* **Source texts of formatted documents**:
[Start of Attachment]
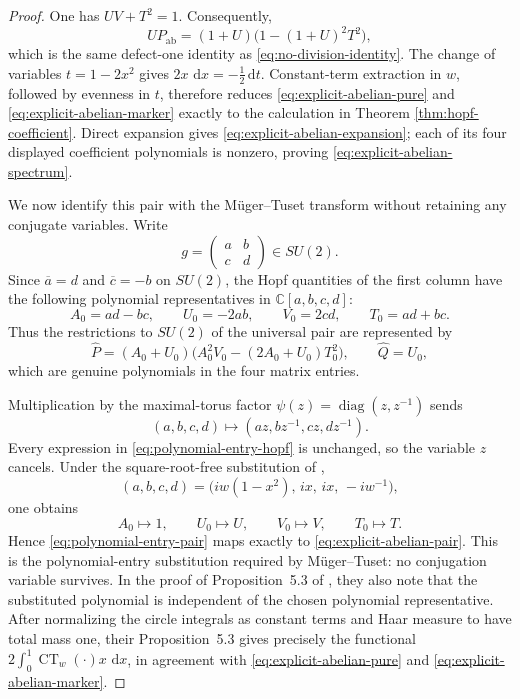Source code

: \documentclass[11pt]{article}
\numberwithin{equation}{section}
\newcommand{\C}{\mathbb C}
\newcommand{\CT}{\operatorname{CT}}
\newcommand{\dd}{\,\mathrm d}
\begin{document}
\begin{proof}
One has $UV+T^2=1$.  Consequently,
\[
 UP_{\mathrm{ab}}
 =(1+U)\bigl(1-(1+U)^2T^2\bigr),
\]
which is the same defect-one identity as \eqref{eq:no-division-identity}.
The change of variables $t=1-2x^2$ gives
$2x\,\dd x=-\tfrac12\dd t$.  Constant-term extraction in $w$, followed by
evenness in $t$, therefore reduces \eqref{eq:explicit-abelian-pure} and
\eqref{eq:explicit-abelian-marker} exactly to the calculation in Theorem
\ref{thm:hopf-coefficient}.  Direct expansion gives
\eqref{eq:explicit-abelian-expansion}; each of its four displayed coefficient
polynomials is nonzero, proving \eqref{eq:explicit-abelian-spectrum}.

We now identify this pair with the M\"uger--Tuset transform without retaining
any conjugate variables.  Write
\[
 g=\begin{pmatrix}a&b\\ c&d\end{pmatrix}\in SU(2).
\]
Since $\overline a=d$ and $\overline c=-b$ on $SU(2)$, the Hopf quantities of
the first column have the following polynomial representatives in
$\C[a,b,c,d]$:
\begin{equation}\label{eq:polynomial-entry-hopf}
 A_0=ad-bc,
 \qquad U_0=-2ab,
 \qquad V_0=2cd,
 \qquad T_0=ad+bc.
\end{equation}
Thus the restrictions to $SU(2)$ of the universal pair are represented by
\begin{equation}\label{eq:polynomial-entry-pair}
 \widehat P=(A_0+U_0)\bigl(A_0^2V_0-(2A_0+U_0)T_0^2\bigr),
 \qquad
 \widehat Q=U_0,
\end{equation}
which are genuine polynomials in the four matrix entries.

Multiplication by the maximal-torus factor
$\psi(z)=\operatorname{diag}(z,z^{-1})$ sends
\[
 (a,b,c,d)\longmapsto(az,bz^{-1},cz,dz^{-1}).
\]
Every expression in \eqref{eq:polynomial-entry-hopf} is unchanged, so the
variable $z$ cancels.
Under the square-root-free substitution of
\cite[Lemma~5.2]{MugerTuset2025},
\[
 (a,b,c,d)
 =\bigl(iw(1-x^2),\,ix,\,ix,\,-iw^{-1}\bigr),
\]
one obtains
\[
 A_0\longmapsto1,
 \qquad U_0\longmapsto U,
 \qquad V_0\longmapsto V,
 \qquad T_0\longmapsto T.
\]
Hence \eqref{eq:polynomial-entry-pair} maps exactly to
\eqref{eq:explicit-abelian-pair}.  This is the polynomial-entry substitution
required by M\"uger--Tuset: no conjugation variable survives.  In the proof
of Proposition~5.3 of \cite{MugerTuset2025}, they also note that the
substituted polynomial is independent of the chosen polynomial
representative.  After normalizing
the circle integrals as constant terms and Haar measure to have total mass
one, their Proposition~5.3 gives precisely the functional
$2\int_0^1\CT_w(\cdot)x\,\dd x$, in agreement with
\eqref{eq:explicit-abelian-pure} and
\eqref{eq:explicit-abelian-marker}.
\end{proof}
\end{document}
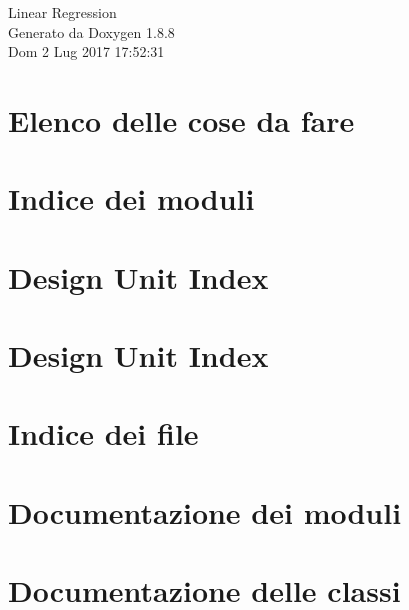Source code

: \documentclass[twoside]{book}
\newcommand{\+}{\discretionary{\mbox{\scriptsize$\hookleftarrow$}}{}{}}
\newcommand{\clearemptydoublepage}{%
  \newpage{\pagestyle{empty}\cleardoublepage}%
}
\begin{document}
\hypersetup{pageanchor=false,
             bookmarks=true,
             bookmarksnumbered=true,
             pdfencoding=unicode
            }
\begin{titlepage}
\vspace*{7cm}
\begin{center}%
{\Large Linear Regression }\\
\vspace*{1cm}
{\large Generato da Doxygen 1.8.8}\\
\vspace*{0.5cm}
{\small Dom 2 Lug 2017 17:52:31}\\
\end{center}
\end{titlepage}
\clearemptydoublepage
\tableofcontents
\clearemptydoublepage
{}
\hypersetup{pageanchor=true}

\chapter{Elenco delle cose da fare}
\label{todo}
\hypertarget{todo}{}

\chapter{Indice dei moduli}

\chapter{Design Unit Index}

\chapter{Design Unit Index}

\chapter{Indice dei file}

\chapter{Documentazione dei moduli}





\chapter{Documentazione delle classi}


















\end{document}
[End of Attachment]
* **YOUR GOAL**: If a line of the data above contains "Proposition", copy it out.

* **EXERCISE OUTPUT**:
of Proposition~5.3 of \cite{MugerTuset2025}, they also note that the
one, their Proposition~5.3 gives precisely the functional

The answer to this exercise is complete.